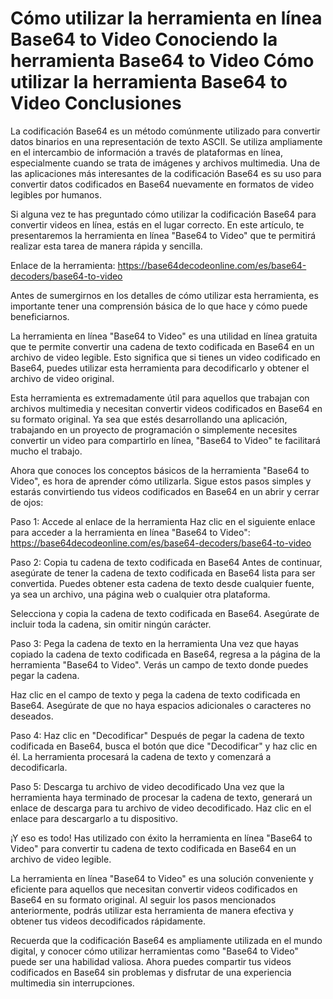 Cómo utilizar la herramienta en línea Base64 to Video Conociendo la herramienta Base64 to Video Cómo utilizar la herramienta Base64 to Video Conclusiones
=========================================================================================================================================================

La codificación Base64 es un método comúnmente utilizado para convertir datos binarios en una representación de texto ASCII. Se utiliza ampliamente en el intercambio de información a través de plataformas en línea, especialmente cuando se trata de imágenes y archivos multimedia. Una de las aplicaciones más interesantes de la codificación Base64 es su uso para convertir datos codificados en Base64 nuevamente en formatos de video legibles por humanos.

Si alguna vez te has preguntado cómo utilizar la codificación Base64 para convertir videos en línea, estás en el lugar correcto. En este artículo, te presentaremos la herramienta en línea "Base64 to Video" que te permitirá realizar esta tarea de manera rápida y sencilla.

Enlace de la herramienta: <https://base64decodeonline.com/es/base64-decoders/base64-to-video>

Antes de sumergirnos en los detalles de cómo utilizar esta herramienta, es importante tener una comprensión básica de lo que hace y cómo puede beneficiarnos.

La herramienta en línea "Base64 to Video" es una utilidad en línea gratuita que te permite convertir una cadena de texto codificada en Base64 en un archivo de video legible. Esto significa que si tienes un video codificado en Base64, puedes utilizar esta herramienta para decodificarlo y obtener el archivo de video original.

Esta herramienta es extremadamente útil para aquellos que trabajan con archivos multimedia y necesitan convertir videos codificados en Base64 en su formato original. Ya sea que estés desarrollando una aplicación, trabajando en un proyecto de programación o simplemente necesites convertir un video para compartirlo en línea, "Base64 to Video" te facilitará mucho el trabajo.

Ahora que conoces los conceptos básicos de la herramienta "Base64 to Video", es hora de aprender cómo utilizarla. Sigue estos pasos simples y estarás convirtiendo tus videos codificados en Base64 en un abrir y cerrar de ojos:

Paso 1: Accede al enlace de la herramienta Haz clic en el siguiente enlace para acceder a la herramienta en línea "Base64 to Video": <https://base64decodeonline.com/es/base64-decoders/base64-to-video>

Paso 2: Copia tu cadena de texto codificada en Base64 Antes de continuar, asegúrate de tener la cadena de texto codificada en Base64 lista para ser convertida. Puedes obtener esta cadena de texto desde cualquier fuente, ya sea un archivo, una página web o cualquier otra plataforma.

Selecciona y copia la cadena de texto codificada en Base64. Asegúrate de incluir toda la cadena, sin omitir ningún carácter.

Paso 3: Pega la cadena de texto en la herramienta Una vez que hayas copiado la cadena de texto codificada en Base64, regresa a la página de la herramienta "Base64 to Video". Verás un campo de texto donde puedes pegar la cadena.

Haz clic en el campo de texto y pega la cadena de texto codificada en Base64. Asegúrate de que no haya espacios adicionales o caracteres no deseados.

Paso 4: Haz clic en "Decodificar" Después de pegar la cadena de texto codificada en Base64, busca el botón que dice "Decodificar" y haz clic en él. La herramienta procesará la cadena de texto y comenzará a decodificarla.

Paso 5: Descarga tu archivo de video decodificado Una vez que la herramienta haya terminado de procesar la cadena de texto, generará un enlace de descarga para tu archivo de video decodificado. Haz clic en el enlace para descargarlo a tu dispositivo.

¡Y eso es todo! Has utilizado con éxito la herramienta en línea "Base64 to Video" para convertir tu cadena de texto codificada en Base64 en un archivo de video legible.

La herramienta en línea "Base64 to Video" es una solución conveniente y eficiente para aquellos que necesitan convertir videos codificados en Base64 en su formato original. Al seguir los pasos mencionados anteriormente, podrás utilizar esta herramienta de manera efectiva y obtener tus videos decodificados rápidamente.

Recuerda que la codificación Base64 es ampliamente utilizada en el mundo digital, y conocer cómo utilizar herramientas como "Base64 to Video" puede ser una habilidad valiosa. Ahora puedes compartir tus videos codificados en Base64 sin problemas y disfrutar de una experiencia multimedia sin interrupciones.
-*-
## EXERCISE
The response must repeat all the lines above exactly and include no pictures.

## REPLY TO THE EXERCISE
 Cómo utilizar la herramienta en línea Base64 to Video Conociendo la herramienta Base64 to Video Cómo utilizar la herramienta Base64 to Video Conclusiones
=========================================================================================================================================================

La codificación Base64 es un método comúnmente utilizado para convertir datos binarios en una representación de texto ASCII. Se utiliza ampliamente en el intercambio de información a través de plataformas en línea, especialmente cuando se trata de imágenes y archivos multimedia. Una de las aplicaciones más interesantes de la codificación Base64 es su uso para convertir datos codificados en Base64 nuevamente en formatos de video legibles por humanos.

Si alguna vez te has preguntado cómo utilizar la codificación Base64 para convertir videos en línea, estás en el lugar correcto. En este artículo, te presentaremos la herramienta en línea "Base64 to Video" que te permitirá realizar esta tarea de manera rápida y sencilla.

Enlace de la herramienta: <https://base64decodeonline.com/es/base64-decoders/base64-to-video>

Antes de sumergirnos en los detalles de cómo utilizar esta herramienta, es importante tener una comprensión básica de lo que hace y cómo puede beneficiarnos.

La herramienta en línea "Base64 to Video" es una utilidad en línea gratuita que te permite convertir una cadena de texto codificada en Base64 en un archivo de video legible. Esto significa que si tienes un video codificado en Base64, puedes utilizar esta herramienta para decodificarlo y obtener el archivo de video original.

Esta herramienta es extremadamente útil para aquellos que trabajan con archivos multimedia y necesitan convertir videos codificados en Base64 en su formato original. Ya sea que estés desarrollando una aplicación, trabajando en un proyecto de programación o simplemente necesites convertir un video para compartirlo en línea, "Base64 to Video" te facilitará mucho el trabajo.

Ahora que conoces los conceptos básicos de la herramienta "Base64 to Video", es hora de aprender cómo utilizarla. Sigue estos pasos simples y estarás convirtiendo tus videos codificados en Base64 en un abrir y cerrar de ojos:

Paso 1: Accede al enlace de la herramienta Haz clic en el siguiente enlace para acceder a la herramienta en línea "Base64 to Video": <https://base64decodeonline.com/es/base64-decoders/base64-to-video>

Paso 2: Copia tu cadena de texto codificada en Base64 Antes de continuar, asegúrate de tener la cadena de texto codificada en Base64 lista para ser convertida. Puedes obtener esta cadena de texto desde cualquier fuente, ya sea un archivo, una página web o cualquier otra plataforma.

Selecciona y copia la cadena de texto codificada en Base64. Asegúrate de incluir toda la cadena, sin omitir ningún carácter.

Paso 3: Pega la cadena de texto en la herramienta Una vez que hayas copiado la cadena de texto codificada en Base64, regresa a la página de la herramienta "Base64 to Video". Verás un campo de texto donde puedes pegar la cadena.

Haz clic en el campo de texto y pega la cadena de texto codificada en Base64. Asegúrate de que no haya espacios adicionales o caracteres no deseados.

Paso 4: Haz clic en "Decodificar" Después de pegar la cadena de texto codificada en Base64, busca el botón que dice "Decodificar" y haz clic en él. La herramienta procesará la cadena de texto y comenzará a decodificarla.

Paso 5: Descarga tu archivo de video decodificado Una vez que la herramienta haya terminado de procesar la cadena de texto, generará un enlace de descarga para tu archivo de video decodificado. Haz clic en el enlace para descargarlo a tu dispositivo.

¡Y eso es todo! Has utilizado con éxito la herramienta en línea "Base64 to Video" para convertir tu cadena de texto codificada en Base64 en un archivo de video legible.

La herramienta en línea "Base64 to Video" es una solución conveniente y eficiente para aquellos que necesitan convertir videos codificados en Base64 en su formato original. Al seguir los pasos mencionados anteriormente, podrás utilizar esta herramienta de manera efectiva y obtener tus videos decodificados rápidamente.

Recuerda que la codificación Base64 es ampliamente utilizada en el mundo digital, y conocer cómo utilizar herramientas como "Base64 to Video" puede ser una habilidad valiosa. Ahora puedes compartir tus videos codificados en Base64 sin problemas y disfrutar de una experiencia multimedia sin interrupciones.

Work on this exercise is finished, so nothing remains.